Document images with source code
--
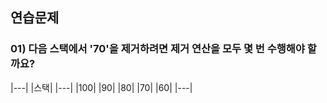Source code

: ## 연습문제

### 01) 다음 스택에서 '70'을 제거하려면 제거 연산을 모두 몇 번 수행해야 할까요?

|---|
|스택|
|---|
|100|
|90|
|80|
|70|
|60|
|---|
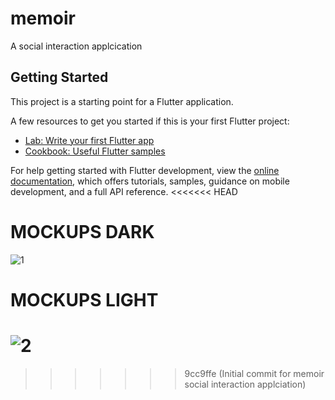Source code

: # memoir

A social interaction applcication

## Getting Started

This project is a starting point for a Flutter application.

A few resources to get you started if this is your first Flutter project:

- [Lab: Write your first Flutter app](https://docs.flutter.dev/get-started/codelab)
- [Cookbook: Useful Flutter samples](https://docs.flutter.dev/cookbook)

For help getting started with Flutter development, view the
[online documentation](https://docs.flutter.dev/), which offers tutorials,
samples, guidance on mobile development, and a full API reference.
<<<<<<< HEAD

# MOCKUPS DARK
![1](https://github.com/ruslan-durrani/Flutter-Projects/assets/71668800/d879c84e-0308-43f9-84b1-7a43a0eec5d5)
# MOCKUPS LIGHT
![2](https://github.com/ruslan-durrani/Flutter-Projects/assets/71668800/5b7876ba-8b4d-45b1-8b90-6604971de734)
=======
>>>>>>> 9cc9ffe (Initial commit for memoir social interaction applciation)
--
What you should do: The answer must be the lines from the one containing "This project is" through the last line of the records, written out exactly; please include nothing more.

Finished exercise:
This project is a starting point for a Flutter application.

A few resources to get you started if this is your first Flutter project:

- [Lab: Write your first Flutter app](https://docs.flutter.dev/get-started/codelab)
- [Cookbook: Useful Flutter samples](https://docs.flutter.dev/cookbook)

For help getting started with Flutter development, view the
[online documentation](https://docs.flutter.dev/), which offers tutorials,
samples, guidance on mobile development, and a full API reference.
<<<<<<< HEAD

# MOCKUPS DARK
![1](https://github.com/ruslan-durrani/Flutter-Projects/assets/71668800/d879c84e-0308-43f9-84b1-7a43a0eec5d5)
# MOCKUPS LIGHT
![2](https://github.com/ruslan-durrani/Flutter-Projects/assets/71668800/5b7876ba-8b4d-45b1-8b90-6604971de734)
=======
>>>>>>> 9cc9ffe (Initial commit for memoir social interaction applciation)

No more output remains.